**The problem**
For the material below, return exactly the lines starting at the one holding "Instead, the aim" and ending at the one holding "implementation. If both", counting both as part of the range.

○ ○ ○ ○

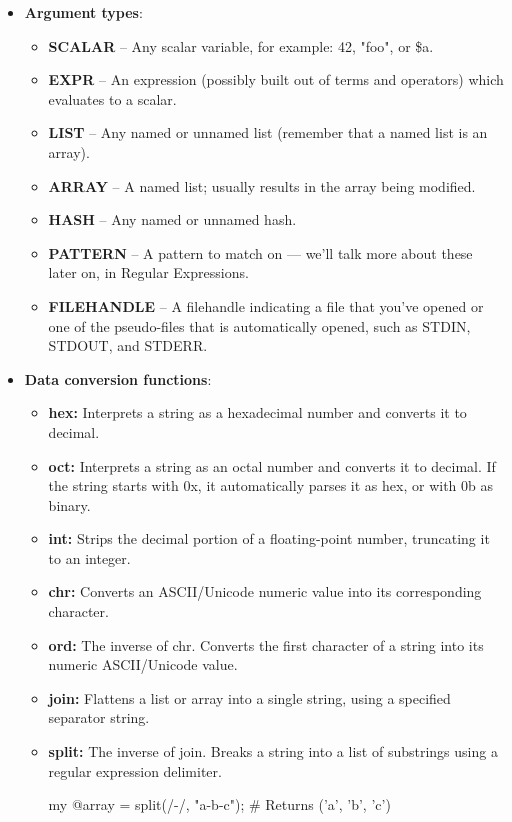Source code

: \documentclass{report}
\begin{document}
\begin{itemize}
        \item \textbf{Argument types}: 
            \begin{itemize}
                \item \textbf{SCALAR} -- Any scalar variable, for example: 42, "foo", or \$a.
                \item \textbf{EXPR} -- An expression (possibly built out of terms and operators) which evaluates to a scalar.
                \item \textbf{LIST} -- Any named or unnamed list (remember that a named list is an array).
                \item \textbf{ARRAY} -- A named list; usually results in the array being modified.
                \item \textbf{HASH} -- Any named or unnamed hash.
                \item \textbf{PATTERN} -- A pattern to match on --- we’ll talk more about these later on, in Regular Expressions.
                \item \textbf{FILEHANDLE} -- A filehandle indicating a file that you’ve opened or one of the pseudo-files that is automatically opened, such as STDIN, STDOUT, and STDERR.
            \end{itemize}
        \item \textbf{Data conversion functions}: 
            \begin{itemize}
                \item \textbf{hex:} Interprets a string as a hexadecimal number and converts it to decimal.
                \item \textbf{oct:} Interprets a string as an octal number and converts it to decimal. If the string starts with 0x, it automatically parses it as hex, or with 0b as binary.
                \item \textbf{int:} Strips the decimal portion of a floating-point number, truncating it to an integer.
                \item \textbf{chr:} Converts an ASCII/Unicode numeric value into its corresponding character.
                \item \textbf{ord:} The inverse of chr. Converts the first character of a string into its numeric ASCII/Unicode value.
                \item \textbf{join:} Flattens a list or array into a single string, using a specified separator string.
                    \bigbreak \noindent 
                \item \textbf{split:} The inverse of join. Breaks a string into a list of substrings using a regular expression delimiter.
                    \bigbreak \noindent 
                    \begin{perlcode}
                        my @array = split(/-/, "a-b-c"); # Returns ('a', 'b', 'c')
                    \end{perlcode}
            \end{itemize}



\end{itemize}
\end{document}
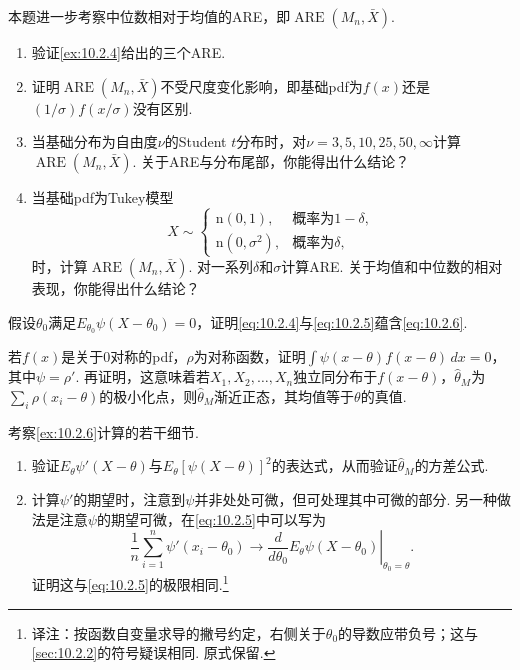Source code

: \begin{exercise}\label{exercise:10.23}
本题进一步考察中位数相对于均值的ARE，即$\operatorname{ARE}(M_n,\bar X)$.
\begin{enumerate}[label=(\alph*)]
\item 验证\autoref{ex:10.2.4}给出的三个ARE.
\item 证明$\operatorname{ARE}(M_n,\bar X)$不受尺度变化影响，即基础pdf为$f(x)$还是$(1/\sigma)f(x/\sigma)$没有区别.
\item 当基础分布为自由度$\nu$的Student $t$分布时，对$\nu=3,5,10,25,50,\infty$计算$\operatorname{ARE}(M_n,\bar X)$. 关于ARE与分布尾部，你能得出什么结论？
\item 当基础pdf为Tukey模型
$$X\sim\begin{cases}\mathrm n(0,1),&\text{概率为$1-\delta$},\\\mathrm n(0,\sigma^2),&\text{概率为$\delta$},\end{cases}$$
时，计算$\operatorname{ARE}(M_n,\bar X)$. 对一系列$\delta$和$\sigma$计算ARE. 关于均值和中位数的相对表现，你能得出什么结论？
\end{enumerate}
\end{exercise}

\begin{exercise}\label{exercise:10.24}
假设$\theta_0$满足$E_{\theta_0}\psi(X-\theta_0)=0$，证明\eqref{eq:10.2.4}与\eqref{eq:10.2.5}蕴含\eqref{eq:10.2.6}.
\end{exercise}

\begin{exercise}\label{exercise:10.25}
若$f(x)$是关于0对称的pdf，$\rho$为对称函数，证明$\int\psi(x-\theta)f(x-\theta)\,dx=0$，其中$\psi=\rho'$. 再证明，这意味着若$X_1,X_2,\ldots,X_n$独立同分布于$f(x-\theta)$，$\hat\theta_M$为$\sum_i\rho(x_i-\theta)$的极小化点，则$\hat\theta_M$渐近正态，其均值等于$\theta$的真值.
\end{exercise}

\begin{exercise}\label{exercise:10.26}
考察\autoref{ex:10.2.6}计算的若干细节.
\begin{enumerate}[label=(\alph*)]
\item 验证$E_\theta\psi'(X-\theta)$与$E_\theta[\psi(X-\theta)]^2$的表达式，从而验证$\hat\theta_M$的方差公式.
\item 计算$\psi'$的期望时，注意到$\psi$并非处处可微，但可处理其中可微的部分. 另一种做法是注意$\psi$的期望可微，在\eqref{eq:10.2.5}中可以写为
$$\frac1n\sum_{i=1}^n\psi'(x_i-\theta_0)\longrightarrow\left.\frac d{d\theta_0}E_\theta\psi(X-\theta_0)\right|_{\theta_0=\theta}.$$
证明这与\eqref{eq:10.2.5}的极限相同.\footnote{译注：按函数自变量求导的撇号约定，右侧关于$\theta_0$的导数应带负号；这与\autoref{sec:10.2.2}的符号疑误相同. 原式保留.}
\end{enumerate}
\end{exercise}

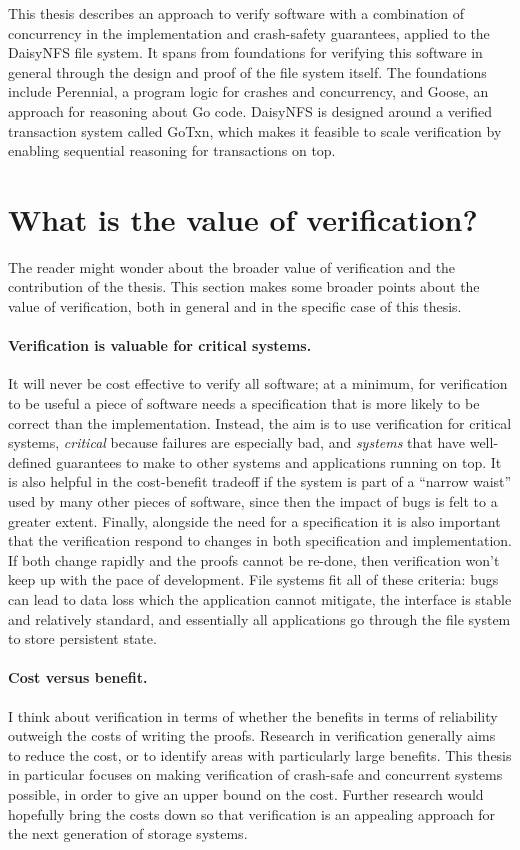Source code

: This thesis describes an approach to verify software with a combination of
concurrency in the implementation and crash-safety guarantees, applied to the
DaisyNFS file system. It spans from foundations for verifying this software in
general through the design and proof of the file system itself. The foundations
include Perennial, a program logic for crashes and concurrency, and Goose, an
approach for reasoning about Go code. DaisyNFS is designed around a verified
transaction system called GoTxn, which makes it feasible to scale verification
by enabling sequential reasoning for transactions on top.

\section{What is the value of verification?}

The reader might wonder about the broader value of verification and the
contribution of the thesis. This section makes some broader points about the
value of verification, both in general and in the specific case of this thesis.

\paragraph{Verification is valuable for critical systems.} It will never be cost
effective to verify all software; at a minimum, for verification to be useful a
piece of software needs a specification that is more likely to be correct than
the implementation.
Instead, the aim is to use verification for critical systems, \emph{critical}
because failures are especially bad, and \emph{systems} that have well-defined
guarantees to make to other systems and applications running on top. It is also
helpful in the cost-benefit tradeoff if the system is part of a ``narrow waist''
used by many other pieces of software, since then the impact of bugs is felt to
a greater extent. Finally, alongside the need for a specification it is also
important that the verification respond to changes in both specification and
implementation. If both change rapidly and the proofs cannot be re-done, then
verification won't keep up with the pace of development. File systems fit all of
these criteria: bugs can lead to data loss which the application cannot
mitigate, the interface is stable and relatively standard, and essentially all
applications go through the file system to store persistent state.

\paragraph{Cost versus benefit.}
I think about verification in terms of whether the benefits in terms of
reliability outweigh the costs of writing the proofs. Research in verification
generally aims to reduce the cost, or to identify areas with particularly large
benefits. This thesis in particular focuses on making verification of crash-safe
and concurrent systems possible, in order to give an upper bound on the cost.
Further research would hopefully bring the costs down so that verification is an
appealing approach for the next generation of storage systems.

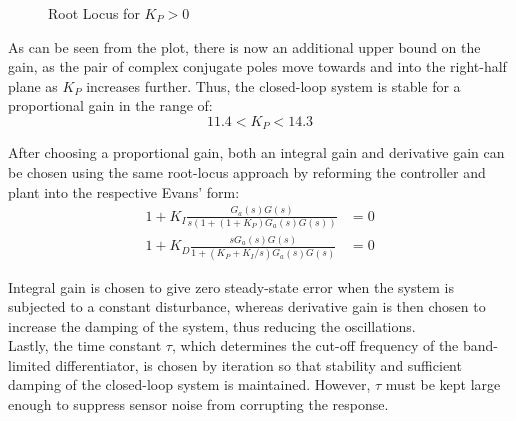 \begin{figure}[H]
	\centering
	\caption{Root Locus for $K_P > 0$}
\end{figure}

As can be seen from the plot, there is now an additional upper bound on the gain, as the pair of complex conjugate poles move towards and into the right-half plane as $K_P$ increases further. Thus, the closed-loop system is stable for a proportional gain in the range of:
\begin{equation*}
11.4 < K_P < 14.3
\end{equation*}

After choosing a proportional gain, both an integral gain and derivative gain can be chosen using the same root-locus approach by reforming the controller and plant into the respective Evans' form:
\begin{align*}
1 + K_I \frac{G_a(s) G(s)}{s (1 + (1 + K_P) G_a(s) G(s))} &= 0 \\
1 + K_D \frac{s G_a(s) G(s)}{1 + (K_P + K_I/s) G_a(s) G(s)} &= 0
\end{align*}

Integral gain is chosen to give zero steady-state error when the system is subjected to a constant disturbance, whereas derivative gain is then chosen to increase the damping of the system, thus reducing the oscillations. \\

Lastly, the time constant $\tau$, which determines the cut-off frequency of the band-limited differentiator, is chosen by iteration so that stability and sufficient damping of the closed-loop system is maintained. However, $\tau$ must be kept large enough to suppress sensor noise from corrupting the response. \\

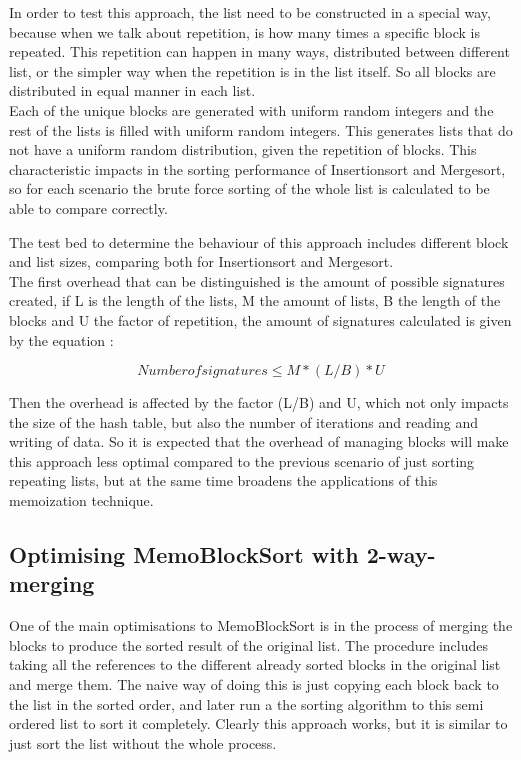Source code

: \documentclass[a4paper,12pt]{article}
\begin{document}
In order to test this approach, the list need to be constructed in a special way, because when we talk about repetition, is how many times a specific block is repeated. This repetition can happen in many ways, distributed between different list, or the simpler way when the repetition is in the list itself. So all blocks are distributed in equal manner in each list.\\

Each of the unique blocks are generated with uniform random integers and the rest of the lists is filled with uniform random integers. This generates lists that do not have a uniform random distribution, given the repetition of blocks. This characteristic impacts in the sorting performance of Insertionsort and Mergesort, so for each scenario the brute force sorting of the whole list is calculated to be able to compare correctly. 

The test bed to determine the behaviour of this approach includes different block and list sizes, comparing both for Insertionsort and Mergesort. \\

The first overhead that can be distinguished is the amount of possible signatures created, if L is the length of the lists, M the amount of lists, B the length of the blocks and U the factor of repetition, the amount of signatures calculated is given by the equation :

\begin{equation}
Number of signatures \leq  M * (L / B) * U
\end{equation}

Then the overhead is affected by the factor (L/B) and U, which not only impacts the size of the hash table, but also the number of iterations and reading and writing of data. So it is expected that the overhead of managing blocks will make this approach less optimal compared to the previous scenario of just sorting repeating lists, but at the same time broadens the applications of this memoization technique.

\subsection{Optimising MemoBlockSort with 2-way-merging}
One of the main optimisations to MemoBlockSort is in the process of merging the blocks to produce the sorted result of the original list. The procedure includes taking all the references to the different already sorted blocks in the original list and merge them. The naive way of doing this is just copying each block back to the list in the sorted order, and later run a the sorting algorithm to this semi ordered list to sort it completely. Clearly this approach works, but it is similar to just sort the list without the whole process.
\end{document}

○ ○ ○ ○

**Written answer**
Instead, the aim is to use verification for critical systems, \emph{critical}
because failures are especially bad, and \emph{systems} that have well-defined
guarantees to make to other systems and applications running on top. It is also
helpful in the cost-benefit tradeoff if the system is part of a ``narrow waist''
used by many other pieces of software, since then the impact of bugs is felt to
a greater extent. Finally, alongside the need for a specification it is also
important that the verification respond to changes in both specification and
implementation. If both change rapidly and the proofs cannot be re-done, then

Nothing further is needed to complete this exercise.